= Task =
Below are some records; find each line that carries the word "textwidth" and copy it.

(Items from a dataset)
------------------------------

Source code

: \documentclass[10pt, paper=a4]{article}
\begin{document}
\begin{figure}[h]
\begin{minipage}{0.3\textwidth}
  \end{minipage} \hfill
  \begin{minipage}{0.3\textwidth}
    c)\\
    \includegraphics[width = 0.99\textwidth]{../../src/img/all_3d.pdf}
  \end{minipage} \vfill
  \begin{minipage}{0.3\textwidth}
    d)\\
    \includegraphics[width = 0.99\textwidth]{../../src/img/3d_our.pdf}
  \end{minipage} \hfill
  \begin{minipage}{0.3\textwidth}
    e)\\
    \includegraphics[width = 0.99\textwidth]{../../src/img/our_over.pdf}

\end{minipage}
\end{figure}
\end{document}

------------------------------

= Written solution =
\begin{minipage}{0.3\textwidth}
  \begin{minipage}{0.3\textwidth}
    \includegraphics[width = 0.99\textwidth]{../../src/img/all_3d.pdf}
  \begin{minipage}{0.3\textwidth}
    \includegraphics[width = 0.99\textwidth]{../../src/img/3d_our.pdf}
  \begin{minipage}{0.3\textwidth}
    \includegraphics[width = 0.99\textwidth]{../../src/img/our_over.pdf}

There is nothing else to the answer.